Great shout:thumbsup:


----------



## bobwoolmer (Mar 27, 2007)

my Woman


----------



## Sean (Aug 16, 2005)

Alex Creasey's clay bar


----------



## Karls (Jul 12, 2010)

bobwoolmer said:


> my Woman


Hmm, I think Steve is right...we should do a best category and by that I mean product, not woman! Although...


----------



## Bajie (Dec 13, 2001)

Sorry but answer is twofold.

Whoopie!

He can make car gleam with just a bucket of water and a sponge!

and

Alex Creasey ... for supplying Whoopie with quality products.


----------



## moreballsthanbadge (Jun 13, 2008)

Serious performance quick detailer, great for a quick clean and can be used on everything including glass with no white residue


----------



## Karls (Jul 12, 2010)

Alltorqueuk.com said:


> Serious performance quick detailer, great for a quick clean and can be used on everything including glass with no white residue


Yep, that's great stuff!


----------



## JTJUDGE (Nov 21, 2011)

my wife bought me this stuff



















I dont think it cost much. I didnt expect it to be any good. I was wrong, the finish is fantastic but its best used if you dont have time to spend 3+hrs on your car ie a visit the next day from a potenial buyer.
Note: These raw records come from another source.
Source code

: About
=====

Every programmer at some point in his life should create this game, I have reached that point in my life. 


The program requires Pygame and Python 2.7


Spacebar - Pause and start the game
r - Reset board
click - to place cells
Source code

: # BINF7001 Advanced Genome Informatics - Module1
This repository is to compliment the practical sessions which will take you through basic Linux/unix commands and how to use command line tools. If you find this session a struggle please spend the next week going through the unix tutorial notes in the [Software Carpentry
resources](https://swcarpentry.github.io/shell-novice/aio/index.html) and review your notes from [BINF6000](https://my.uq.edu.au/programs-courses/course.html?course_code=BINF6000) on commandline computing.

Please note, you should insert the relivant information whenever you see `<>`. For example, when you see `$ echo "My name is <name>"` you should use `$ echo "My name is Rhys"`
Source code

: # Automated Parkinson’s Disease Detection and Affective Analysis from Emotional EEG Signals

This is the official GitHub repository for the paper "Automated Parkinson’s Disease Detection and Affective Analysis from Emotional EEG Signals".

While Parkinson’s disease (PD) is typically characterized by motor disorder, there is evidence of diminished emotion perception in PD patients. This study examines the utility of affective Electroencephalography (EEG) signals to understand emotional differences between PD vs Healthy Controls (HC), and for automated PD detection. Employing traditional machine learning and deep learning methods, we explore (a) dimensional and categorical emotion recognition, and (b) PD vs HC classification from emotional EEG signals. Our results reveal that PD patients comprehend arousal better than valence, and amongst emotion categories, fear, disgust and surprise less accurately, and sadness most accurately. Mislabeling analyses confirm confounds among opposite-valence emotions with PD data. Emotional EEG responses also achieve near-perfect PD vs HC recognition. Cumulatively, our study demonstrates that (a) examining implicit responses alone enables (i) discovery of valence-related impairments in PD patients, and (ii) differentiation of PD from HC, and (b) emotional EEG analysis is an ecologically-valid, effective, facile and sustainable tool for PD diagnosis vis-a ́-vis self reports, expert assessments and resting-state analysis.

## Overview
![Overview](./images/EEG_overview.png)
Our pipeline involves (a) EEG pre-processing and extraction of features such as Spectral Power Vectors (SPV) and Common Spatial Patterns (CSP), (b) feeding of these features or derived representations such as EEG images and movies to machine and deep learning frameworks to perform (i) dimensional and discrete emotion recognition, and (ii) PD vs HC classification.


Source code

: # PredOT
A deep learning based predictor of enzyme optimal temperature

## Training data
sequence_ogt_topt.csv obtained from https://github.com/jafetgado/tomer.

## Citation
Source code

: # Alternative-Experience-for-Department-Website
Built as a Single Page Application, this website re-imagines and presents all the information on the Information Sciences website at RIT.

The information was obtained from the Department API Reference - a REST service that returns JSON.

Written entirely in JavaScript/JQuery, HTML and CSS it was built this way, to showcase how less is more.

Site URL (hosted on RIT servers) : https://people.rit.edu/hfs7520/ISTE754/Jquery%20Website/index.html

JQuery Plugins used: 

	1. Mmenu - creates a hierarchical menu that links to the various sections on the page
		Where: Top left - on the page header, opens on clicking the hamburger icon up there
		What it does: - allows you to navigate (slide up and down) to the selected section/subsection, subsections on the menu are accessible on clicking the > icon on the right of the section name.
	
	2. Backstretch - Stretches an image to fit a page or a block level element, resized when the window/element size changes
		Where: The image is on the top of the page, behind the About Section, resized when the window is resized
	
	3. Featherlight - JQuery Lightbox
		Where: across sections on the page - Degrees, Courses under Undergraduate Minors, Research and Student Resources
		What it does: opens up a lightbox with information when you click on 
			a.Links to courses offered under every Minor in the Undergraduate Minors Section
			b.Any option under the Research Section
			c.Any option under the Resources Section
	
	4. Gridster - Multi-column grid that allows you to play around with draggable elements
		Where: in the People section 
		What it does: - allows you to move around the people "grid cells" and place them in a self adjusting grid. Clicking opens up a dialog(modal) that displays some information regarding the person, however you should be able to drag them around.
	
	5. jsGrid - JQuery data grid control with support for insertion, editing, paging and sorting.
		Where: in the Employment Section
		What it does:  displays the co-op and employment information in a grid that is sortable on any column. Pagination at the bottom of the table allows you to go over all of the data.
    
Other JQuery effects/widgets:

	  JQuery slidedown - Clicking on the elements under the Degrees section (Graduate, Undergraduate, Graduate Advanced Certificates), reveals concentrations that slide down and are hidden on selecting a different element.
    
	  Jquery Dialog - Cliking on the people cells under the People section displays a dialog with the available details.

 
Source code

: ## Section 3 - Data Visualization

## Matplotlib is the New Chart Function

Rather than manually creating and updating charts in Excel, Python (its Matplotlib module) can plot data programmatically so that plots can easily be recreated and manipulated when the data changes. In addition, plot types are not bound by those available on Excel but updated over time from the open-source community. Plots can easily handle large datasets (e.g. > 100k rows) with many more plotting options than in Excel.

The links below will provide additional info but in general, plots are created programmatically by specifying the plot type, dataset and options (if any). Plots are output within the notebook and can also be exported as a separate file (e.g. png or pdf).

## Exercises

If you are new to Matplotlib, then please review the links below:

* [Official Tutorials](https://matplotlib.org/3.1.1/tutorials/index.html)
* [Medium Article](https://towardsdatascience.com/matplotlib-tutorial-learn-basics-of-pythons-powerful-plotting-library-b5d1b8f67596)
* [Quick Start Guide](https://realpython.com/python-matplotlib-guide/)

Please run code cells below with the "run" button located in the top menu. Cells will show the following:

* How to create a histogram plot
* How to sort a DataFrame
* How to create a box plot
Here is the finished product



















and here is the finished product from roughly 3hrs work with the autoglym products


----------



## SPEED MERCHANT (Jun 5, 2006)

Anything from Alex at Serious Performance to be honest, looked after my Skylines cleaning needs since the R33 & my R32 is just proof once clean!


----------



## MIKEGTR (Jul 8, 2005)

3m finesse


----------



## GTR-Dreamer (Apr 9, 2008)

Meguairs Ultimate Compound


----------



## jeremy25 (Mar 12, 2013)

I use autoglym, and Im satisfied with the results


----------



## Nedzilla (Feb 10, 2012)

Hosepipe.


----------



## GTR-Dreamer (Apr 9, 2008)

Meguairs Ultimate Liquid Wax, the best i've ever used!


----------



## Griffiths Detailing (Jun 1, 2012)

Sun gun! Shows up every mark!!! 



Kettle is a great shout tho Paul!! LOL 




Chris


----------



## Chelstrueblue (Aug 22, 2012)

Auto glym pre wax cleaner and hi def wax or blackfire is a very good brand


----------



## chas (Sep 19, 2003)

Duragloss 901 From Alex Creasey


----------



## S14 (Jan 4, 2012)

Zaino Z8 for the gloss. Amazing shine and durability.


----------



## gtr33 vspec (Sep 24, 2005)

I've used a lot of diff polishes and waxes just recently got auto glym HD wax and its AMAZING is a understatement my daily runner was waxed 3 weeks ago its only been washed 1 and its so easy to put on and so easy to wipe off when dry looks supper wet and glossy 

heres a camera phone pic not the best check it out


----------



## wmd_gtr (Jan 15, 2013)

My phone... I can call Gordon at Defined Details in case I have a problem or I can get him to detail my car and also with the help of headphones I can listen to music while cleaning my car


----------



## andrew186 (May 3, 2010)

iron x for me


----------



## CL4RKY (Jul 9, 2013)

Small tub of wax called hybrid, the finish is awesome. 

I prepare the car with 3m finesse first


----------